The bank is thought to have broken sanctions against Iran, according to reports by the Financial Times and Reuters, although this has not been confirmed by Unicredit.
The probe centres on a German subsidiary, HypoVereinsbank, which the major Italian bank bought in 2005.
The news follows similar revelations about two UK banks.
Unicredit originally admitted in January as part of a regulatory filing that it was working with US authorities over a sanctions breach, but without naming the country involved.
“A member of the Unicredit group is currently responding to a third party witness subpoena from the New York County District Attorney’s Office in connection with an ongoing investigation regarding certain persons and/or entities believed to have engaged in sanctionable activities,” the January filing said.
According to Unicredit’s latest statement, which does not name Iran either, the investigation is also being conducted by the US Department of Justice.
Last month the US Senate released a report detailing how HSBC helped launder money for Iran, as well as for other US-sanctioned governments of Burma and North Korea and for Mexican drugs cartels.
Then, earlier this month, Standard Chartered Bank – which is headquartered in London, but mainly active in the Middle East, Africa and Asia – agreed to pay New York regulators $340 million to settle claims that it had concealed $250 billion in transactions with Iran.
Meanwhile, Royal Bank of Scotland is also understood to be facing investigations into whether it has broken sanctions against Iran.
The bank would not comment, but confirmed that it had voluntarily approached US and UK officials with information after an internal inquiry uncovered possible infringements.
Germany’s Commerzbank also warned last week that it may have to make a hefty payment to settle a US investigation into its own violations of sanctions on Iran and other countries.
Press reports earlier this month suggested that another German bank, Deutsche Bank, is also being investigated by the US Treasury’s Office of Foreign Assets Control, the Federal Reserve, the US Justice Department and Manhattan’s district attorney’s office for alleged infringements of US-Iran economic sanctions.
Deutsche Bank refused to comment on the reports.
Iran has been subject to US economic sanctions since 1979. The current system operates under the US Treasury Department’s Office of Foreign Assets Control.
The sanctions were toughened in 1997 by then-President Bill Clinton, who signed an order for sanctions that prohibited “virtually all trade and investment activities with Iran by US persons, wherever located”.
Under US criminal law, violations of the Iranian Transactions Regulations may result in a fine up to $1 million and/or jail for up to 20 years.
As part of the sanctions regime, until 2008, banks in the US in some circumstances were allowed to undertake so-called U-turn transactions with Iranian financial institutions.
Those U-turn transactions move money for Iranian clients among non-Iranian foreign banks, such as those in the UK and the Middle East.

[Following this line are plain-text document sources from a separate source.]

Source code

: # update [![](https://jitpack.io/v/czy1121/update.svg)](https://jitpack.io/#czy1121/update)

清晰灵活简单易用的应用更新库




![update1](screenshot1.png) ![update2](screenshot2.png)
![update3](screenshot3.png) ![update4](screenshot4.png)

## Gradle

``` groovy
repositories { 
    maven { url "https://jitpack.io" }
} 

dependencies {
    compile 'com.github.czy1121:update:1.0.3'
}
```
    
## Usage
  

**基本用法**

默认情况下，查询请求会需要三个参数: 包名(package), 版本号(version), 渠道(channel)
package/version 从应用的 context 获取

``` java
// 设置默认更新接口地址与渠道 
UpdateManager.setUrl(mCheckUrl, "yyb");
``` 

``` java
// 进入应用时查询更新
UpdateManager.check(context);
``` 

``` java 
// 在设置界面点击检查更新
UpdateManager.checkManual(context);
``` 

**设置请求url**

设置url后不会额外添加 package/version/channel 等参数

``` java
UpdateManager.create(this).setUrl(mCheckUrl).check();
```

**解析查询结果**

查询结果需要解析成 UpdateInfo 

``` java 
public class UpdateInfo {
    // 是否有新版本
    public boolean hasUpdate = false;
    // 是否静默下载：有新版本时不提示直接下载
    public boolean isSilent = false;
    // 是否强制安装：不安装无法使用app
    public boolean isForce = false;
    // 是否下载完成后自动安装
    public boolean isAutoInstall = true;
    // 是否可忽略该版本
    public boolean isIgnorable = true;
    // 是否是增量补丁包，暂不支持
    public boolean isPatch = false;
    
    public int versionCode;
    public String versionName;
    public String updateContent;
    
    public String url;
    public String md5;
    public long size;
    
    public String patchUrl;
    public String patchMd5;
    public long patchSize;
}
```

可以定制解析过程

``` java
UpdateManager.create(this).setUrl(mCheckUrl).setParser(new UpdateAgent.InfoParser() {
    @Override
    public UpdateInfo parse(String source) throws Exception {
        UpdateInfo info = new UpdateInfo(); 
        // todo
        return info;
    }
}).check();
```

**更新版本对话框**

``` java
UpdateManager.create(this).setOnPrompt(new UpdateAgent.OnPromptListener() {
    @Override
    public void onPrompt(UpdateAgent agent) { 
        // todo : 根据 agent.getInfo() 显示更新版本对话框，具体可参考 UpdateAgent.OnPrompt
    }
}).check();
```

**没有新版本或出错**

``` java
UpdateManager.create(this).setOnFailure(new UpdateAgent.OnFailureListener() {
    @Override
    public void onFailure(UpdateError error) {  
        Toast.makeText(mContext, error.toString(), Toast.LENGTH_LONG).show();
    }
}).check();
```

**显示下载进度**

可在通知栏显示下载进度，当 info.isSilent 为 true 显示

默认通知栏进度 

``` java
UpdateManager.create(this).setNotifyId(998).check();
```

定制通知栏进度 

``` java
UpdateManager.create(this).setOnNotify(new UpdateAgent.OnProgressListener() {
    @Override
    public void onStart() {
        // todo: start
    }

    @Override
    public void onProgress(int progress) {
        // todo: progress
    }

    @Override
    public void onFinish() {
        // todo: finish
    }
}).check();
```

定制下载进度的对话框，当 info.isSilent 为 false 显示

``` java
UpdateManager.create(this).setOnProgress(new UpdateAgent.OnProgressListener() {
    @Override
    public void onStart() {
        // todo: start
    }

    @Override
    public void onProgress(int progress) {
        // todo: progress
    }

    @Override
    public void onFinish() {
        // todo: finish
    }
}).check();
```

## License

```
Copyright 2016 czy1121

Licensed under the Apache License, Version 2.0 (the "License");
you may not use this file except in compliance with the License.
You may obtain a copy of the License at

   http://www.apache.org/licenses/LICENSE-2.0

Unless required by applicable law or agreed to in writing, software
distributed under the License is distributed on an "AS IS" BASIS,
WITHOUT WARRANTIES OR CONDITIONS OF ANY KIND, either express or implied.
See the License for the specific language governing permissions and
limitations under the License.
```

They are cleared through the US, but neither start nor end in Iran.
To ascertain whether these transactions are permitted, US clearing banks use the wire-transfer messages they get from banks, using the SWIFT payments system.
If the banks do not have enough information to make the call, they are supposed to freeze the assets.
The allegations involving Standard Chartered and HSBC both centred on U-turn transactions.
Standard Chartered was accused of stripping the messages of data that showed the clients were Iranian, replacing it with false entries.
The UK-based bank said that not only did “99.9% of the transactions” relating to Iran comply with U-turn regulations, but that the total value of transactions that did not comply was under $14 million – converse to the $250 billion worth of Iran transactions US regulators said it had hidden.
In July, a US Senate Committee found that HSBC carried out 25,000 transactions totalling $19 billion that were connected to Iran between 2001-07, which it suggested was evidence that the bank may have broken economic sanctions.